マー君今季初完封 甲子園V腕対決は藤浪に貫禄勝ち

[ 2013年6月17日 06:00 ]

<楽・神>自軍ベンチ前で投球練習の手を止めて田中のピッチングを見つめる藤浪

交流戦 楽天3-0阪神

(6月16日 Kスタ宮城)
 甲子園V腕対決はマー君の貫禄勝ち!楽天の田中将大投手(24)は16日、阪神打線を6安打に抑え、今季初完封。球団新記録となるシーズン9連勝、2年越しでは13連勝をマークした。

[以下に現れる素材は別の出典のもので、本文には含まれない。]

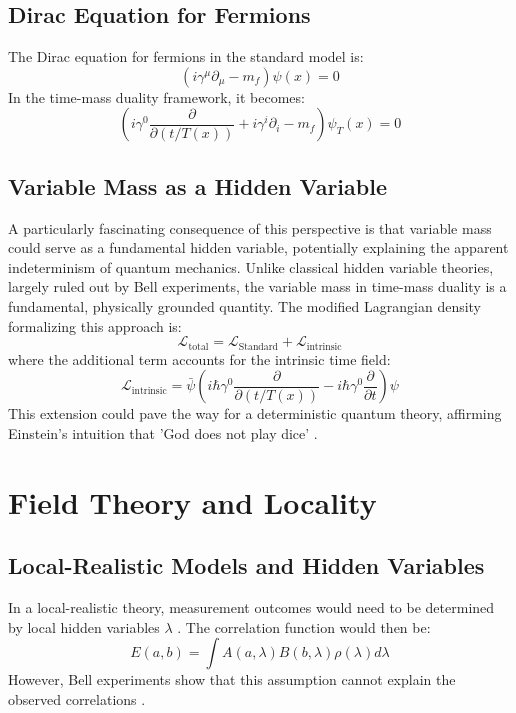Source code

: \documentclass[12pt,a4paper]{article}
\newcommand{\Tfield}{T(x)}
\begin{document}
	\subsection{Dirac Equation for Fermions}
	The Dirac equation for fermions in the standard model is:
	\begin{equation}
		(i\gamma^\mu\partial_\mu - m_f) \psi(x) = 0
	\end{equation}
	In the time-mass duality framework, it becomes:
	\begin{equation}
		\left(i\gamma^0\frac{\partial}{\partial(t/\Tfield)} + i\gamma^i\partial_i - m_f\right) \psi_T(x) = 0
	\end{equation}
	
	\subsection{Variable Mass as a Hidden Variable}
	A particularly fascinating consequence of this perspective is that variable mass could serve as a fundamental hidden variable, potentially explaining the apparent indeterminism of quantum mechanics. Unlike classical hidden variable theories, largely ruled out by Bell experiments, the variable mass in time-mass duality is a fundamental, physically grounded quantity.
	The modified Lagrangian density formalizing this approach is:
	\begin{equation}
		\mathcal{L}_\text{total} = \mathcal{L}_\text{Standard} + \mathcal{L}_\text{intrinsic}
	\end{equation}
	where the additional term accounts for the intrinsic time field:
	\begin{equation}
		\mathcal{L}_\text{intrinsic} = \bar{\psi}\left(i\hbar\gamma^0 \frac{\partial}{\partial (t/\Tfield)} - i\hbar\gamma^0 \frac{\partial}{\partial t}\right)\psi
	\end{equation}
	This extension could pave the way for a deterministic quantum theory, affirming Einstein’s intuition that 'God does not play dice' \cite{Pascher2024}\relax.
	
	\section{Field Theory and Locality}
	\subsection{Local-Realistic Models and Hidden Variables}
	In a local-realistic theory, measurement outcomes would need to be determined by local hidden variables \(\lambda\) \cite{Bell1964}\relax. The correlation function would then be:
	\begin{equation}
		E(a,b) = \int A(a,\lambda)B(b,\lambda)\rho(\lambda)d\lambda
	\end{equation}
	However, Bell experiments show that this assumption cannot explain the observed correlations \cite{Aspect1982}\relax.
	
\end{document}
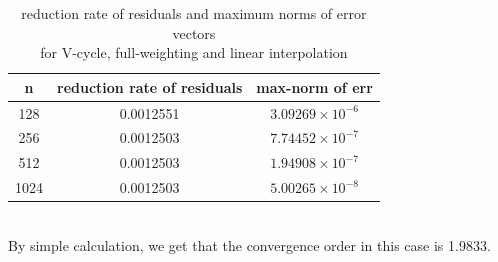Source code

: \documentclass[a4paper,twocolumn]{article}
\theoremstyle{definition}
\begin{document}
\begin{table}[!htp]
	\centering
	\begin{tabular}{|c|c|c|}
		\hline	
		n & reduction rate of residuals &max-norm of err  \\
		\hline		
		128 &0.0012551& $3.09269\times 10^{-6}$ \\
		\hline		
		256 &0.0012503& $7.74452\times 10^{-7}$ \\
		\hline		
		512 &0.0012503& $1.94908\times 10^{-7}$ \\
		\hline		
		1024 &0.0012503& $5.00265\times 10^{-8}$ \\
		\hline
	\end{tabular}
	\caption{reduction rate of residuals and maximum norms of error vectors \\for V-cycle, full-weighting and linear interpolation}
\end{table}\\
By simple calculation, we get that the convergence order in this case is 1.9833.
\end{document}
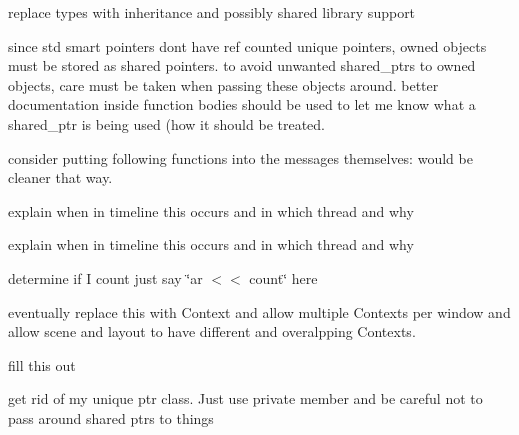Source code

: \begin{DoxyRefList}
replace types with inheritance and possibly shared library support  
\item[\label{todo__todo000002}%
\hypertarget{todo__todo000002}{}%
\-Member \hyperlink{classNeb_1_1app_a729bf4c1785929d7449d614619f74191}{\-Neb\-:\-:app\-:\-:app} ()]since std smart pointers dont have ref counted unique pointers, owned objects must be stored as shared pointers. to avoid unwanted shared\-\_\-ptrs to owned objects, care must be taken when passing these objects around. better documentation inside function bodies should be used to let me know what a shared\-\_\-ptr is being used (how it should be treated.  
\item[\label{todo__todo000003}%
\hypertarget{todo__todo000003}{}%
\-Member \hyperlink{classNeb_1_1app_acefbc3bb3de71f3c8cca0afc1fada857}{\-Neb\-:\-:app\-:\-:recv\-\_\-scene\-\_\-create} (std\-::shared\-\_\-ptr$<$ gal\-::network\-::message $>$)]consider putting following functions into the messages themselves\-: would be cleaner that way.  
\item[\label{todo__todo000005}%
\hypertarget{todo__todo000005}{}%
\-Member \hyperlink{classNeb_1_1Camera_1_1Projection_1_1Base_a7a0ef0507f546a0da56bb596de53c962}{\-Neb\-:\-:\-Camera\-:\-:\-Projection\-:\-:\-Base\-:\-:step} (double)]explain when in timeline this occurs and in which thread and why  
\item[\label{todo__todo000006}%
\hypertarget{todo__todo000006}{}%
\-Member \hyperlink{classNeb_1_1Camera_1_1View_1_1Base_aa3c5978efc6cd916f0f91bb8def375c5}{\-Neb\-:\-:\-Camera\-:\-:\-View\-:\-:\-Base\-:\-:step} (double)=0]explain when in timeline this occurs and in which thread and why  
\item[\label{todo__todo000010}%
\hypertarget{todo__todo000010}{}%
\-Member \hyperlink{structNeb_1_1Message_1_1Actor_1_1OUpdate_aa972a33a8c8220e7f6194e44c019d817}{\-Neb\-:\-:\-Message\-:\-:\-Actor\-:\-:\-O\-Update\-:\-:post} ()]determine if \-I count just say \char`\"{}ar $<$$<$ count\char`\"{} here  
\item[\label{todo__todo000013}%
\hypertarget{todo__todo000013}{}%
\-Class \hyperlink{classNeb_1_1renderable}{\-Neb\-:\-:renderable} ]eventually replace this with \-Context and allow multiple \-Contexts per window and allow scene and layout to have different and overalpping \-Contexts.  
\item[\label{todo__todo000016}%
\hypertarget{todo__todo000016}{}%
\-Member \hyperlink{classNeb_1_1Shape_1_1desc_a8356295ceee1f17dd24afbdb455dd206}{\-Neb\-:\-:\-Shape\-:\-:desc\-:\-:operator$<$$<$} (\-Neb\-::\-Shape\-::shape\-\_\-w const \&)]fill this out  
\item[\label{todo__todo000007}%
\hypertarget{todo__todo000007}{}%
\-Member \hyperlink{classNeb_1_1window_1_1window_a04992828fdcd620216728e607654e26a}{\-Neb\-:\-:window\-:\-:window\-:\-:window} (\-Neb\-::window\-::desc\-\_\-s desc)]get rid of my unique ptr class. \-Just use private member and be careful not to pass around shared ptrs to things 
\end{DoxyRefList}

「父の日」のデーゲームで今季最多の2万1430人が詰めかけた大観衆の前で、5回途中で降板した黄金ルーキー・藤浪晋太郎投手(19)に球界のエースの実力を見せつけた。チームは交流戦を15勝9敗の2位で終え、リーグも2位に浮上した。

 明らかに眼光が鋭くなった。「絶対にゼロに抑える!」。マウンド上の田中は、強く心に誓った。

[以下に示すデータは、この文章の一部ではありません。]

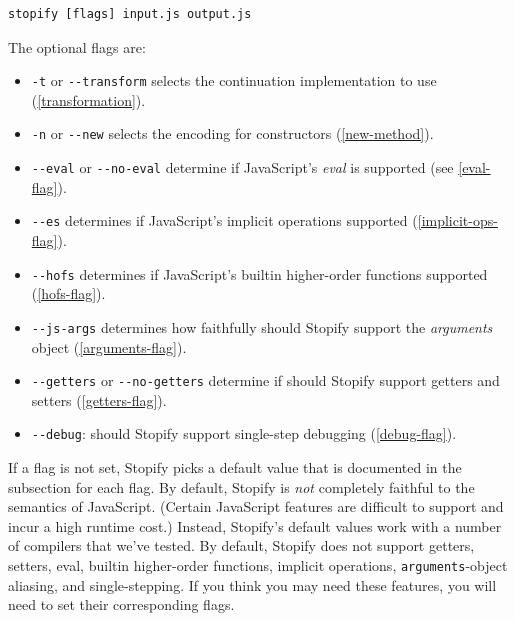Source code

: \documentclass[10pt]{book}
\begin{document}
\begin{lstlisting}
stopify [flags] input.js output.js
\end{lstlisting}

The optional flags are:
\begin{itemize}

  \item \lstinline|-t| or \lstinline|--transform| selects the continuation implementation
  to use (\cref{transformation}).

  \item \lstinline|-n| or \lstinline|--new| selects the encoding for constructors (\cref{new-method}).

  \item \lstinline|--eval| or \lstinline|--no-eval| determine if JavaScript's \emph{eval} is supported
  (see \cref{eval-flag}).

  \item \lstinline|--es| determines if JavaScript's implicit operations supported (\cref{implicit-ops-flag}).

  \item \lstinline|--hofs| determines if JavaScript's builtin higher-order functions supported (\cref{hofs-flag}).

  \item \lstinline|--js-args| determines how faithfully should Stopify support the \emph{arguments} object (\cref{arguments-flag}).

  \item \lstinline|--getters| or \lstinline|--no-getters| determine if should Stopify support getters and setters (\cref{getters-flag}).

  \item \lstinline|--debug|: should Stopify support single-step debugging (\cref{debug-flag}).
\end{itemize}

If a flag is not set, Stopify picks a default value that is documented
in the subsection for each flag. By default, Stopify is \emph{not} completely
faithful to the semantics of JavaScript. (Certain JavaScript features are
difficult to support and incur a high runtime cost.) Instead, Stopify's default
values work with a number of compilers that we've tested. By default,
Stopify does not support getters, setters, eval, builtin higher-order
functions, implicit operations, \lstinline|arguments|-object aliasing,
and single-stepping.
If you think you may need these features, you will
need to set their corresponding flags.
\end{document}

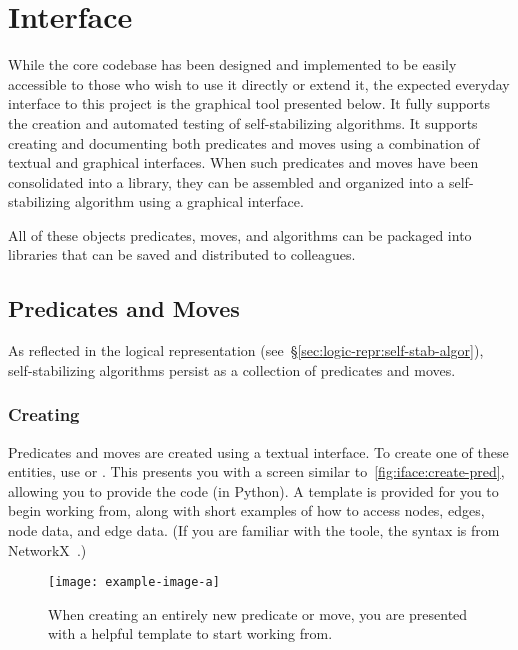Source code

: \section{Interface}
\label{sec:interface-ssa}

While the core codebase has been designed and implemented
  to be easily accessible to those who wish to use it directly or extend it,
  the expected everyday interface to this project is
  the graphical tool presented below.
It fully supports the creation and automated testing of self-stabilizing algorithms.
It supports creating and documenting both predicates and moves
  using a combination of textual and graphical interfaces.
When such predicates and moves have been consolidated into a library,
  they can be assembled and organized into a self-stabilizing algorithm
  using a graphical interface.

All of these objects \Dash
  predicates, moves, and algorithms \Dash
  can be packaged into libraries that can be
  saved and distributed to colleagues.

\subsection{Predicates and Moves}
As reflected in the logical representation
  (see~\S\ref{sec:logic-repr:self-stab-algor}),
  self-stabilizing algorithms persist as a collection
  of predicates and moves.

\subsubsection{Creating}
Predicates and moves are created using a textual interface.
To create one of these entities,
  use 
   or .
This presents you with a screen similar to~\autoref{fig:iface:create-pred},
  allowing you to provide the code (in Python\autocite{python3:ref}).
A template is provided for you to begin working from,
  along with short examples of how to access nodes, edges, node data, and edge data.
(If you are familiar with the toole,
  the syntax is from NetworkX~\autocite{hagberg:networkx}.)
\begin{figure}
  \centering
  \texttt{[image: example-image-a]}
  \caption{When creating an entirely new predicate or move,
    you are presented with a helpful template to start working from.}
  \label{fig:iface:create-pred}
\end{figure}

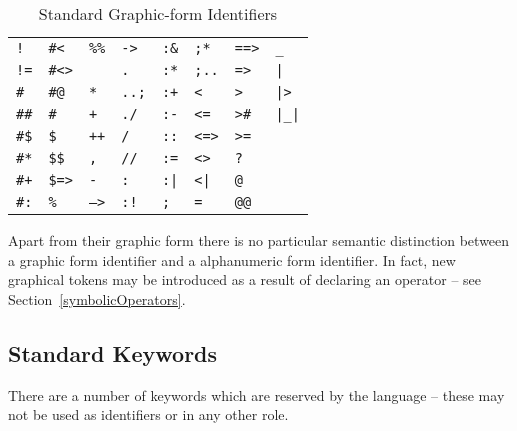 \begin{table}[h]
\begin{center}
\caption{Standard Graphic-form Identifiers}\label{standardGraphicsTable}
\begin{tabular}{|llllllll|}
\hline
\tt !&\tt \#<&\tt \%\%&\tt ->&\tt :\&&\tt ;*&\tt ==>&\tt \_\\
\tt !=&\tt \#<>&\tt *&\tt .&\tt :*&\tt ;..&\tt =>&\tt |\\
\tt \#&\tt \#@&\tt **&\tt ..;&\tt :+&\tt <&\tt >&\tt |>\\
\tt \#\#&\tt \#\tlda{}&\tt +&\tt ./&\tt :-&\tt <=&\tt >\#&\tt |\_|\\
\tt \#\$&\tt \$&\tt ++&\tt /&\tt ::&\tt <=>&\tt >=&\tt \tlda{}\\
\tt \#*&\tt \$\$&\tt ,&\tt //&\tt :=&\tt <>&\tt ?&\\
\tt \#+&\tt \$=>&\tt -&\tt :&\tt :|&\tt <|&\tt @&\\
\tt \#:&\tt \%&\tt -->&\tt :!&\tt ;&\tt =&\tt @@&\\
\hline
\end{tabular}
\end{center}
\end{table}
\begin{aside}
Apart from their graphic form there is no particular semantic distinction between a graphic form identifier and a alphanumeric form identifier. In fact, new graphical tokens may be introduced as a result of declaring an operator -- see Section~\vref{symbolicOperators}.
\end{aside}

\subsection{Standard Keywords}
\label{keywords}
There are a number of keywords which are reserved by the language -- these may not be used as identifiers or in any other role.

 無死満塁ながらまだ序盤の2回。並の投手なら1点は覚悟し、大量失点を防ぐことを念頭に置く。しかし、日本を代表するエースは、荒木に対し得意のスプリットを5球中4球投じて、狙い通り空振り三振。大和はスライダーで一直、西岡はこの日最速の154キロ直球で詰まらせて遊直に抑え、右拳を強く握った。

 「満塁で“1点はOK”という気持ちは自分の中で持ちたくはない。それがいい結果につながっていると思います」。8回も2死満塁でマートンを遊ゴロに抑えた。これで今季は満塁で12人を無安打6奪三振。スイッチが入った時の田中の集中力はすさまじい。

 発奮材料もあった。相手先発は昨年、甲子園を春夏連覇した藤浪。自身も駒大苫小牧で2年夏に優勝するなど、3度聖地を経験した「甲子園の申し子」だった。初回を3者凡退に打ち取った藤浪の投球を三塁ベンチで見ていた田中は「先に点を与えると苦しくなる」と気合を入れ、2回無死満塁のピンチを切り抜けた。黄金ルーキーについては「(身長が)大きくて、球も速い。変化球も低めに決まっていた」と賛辞を贈ったが、2人の間の「差」は自らの投球をもって示した。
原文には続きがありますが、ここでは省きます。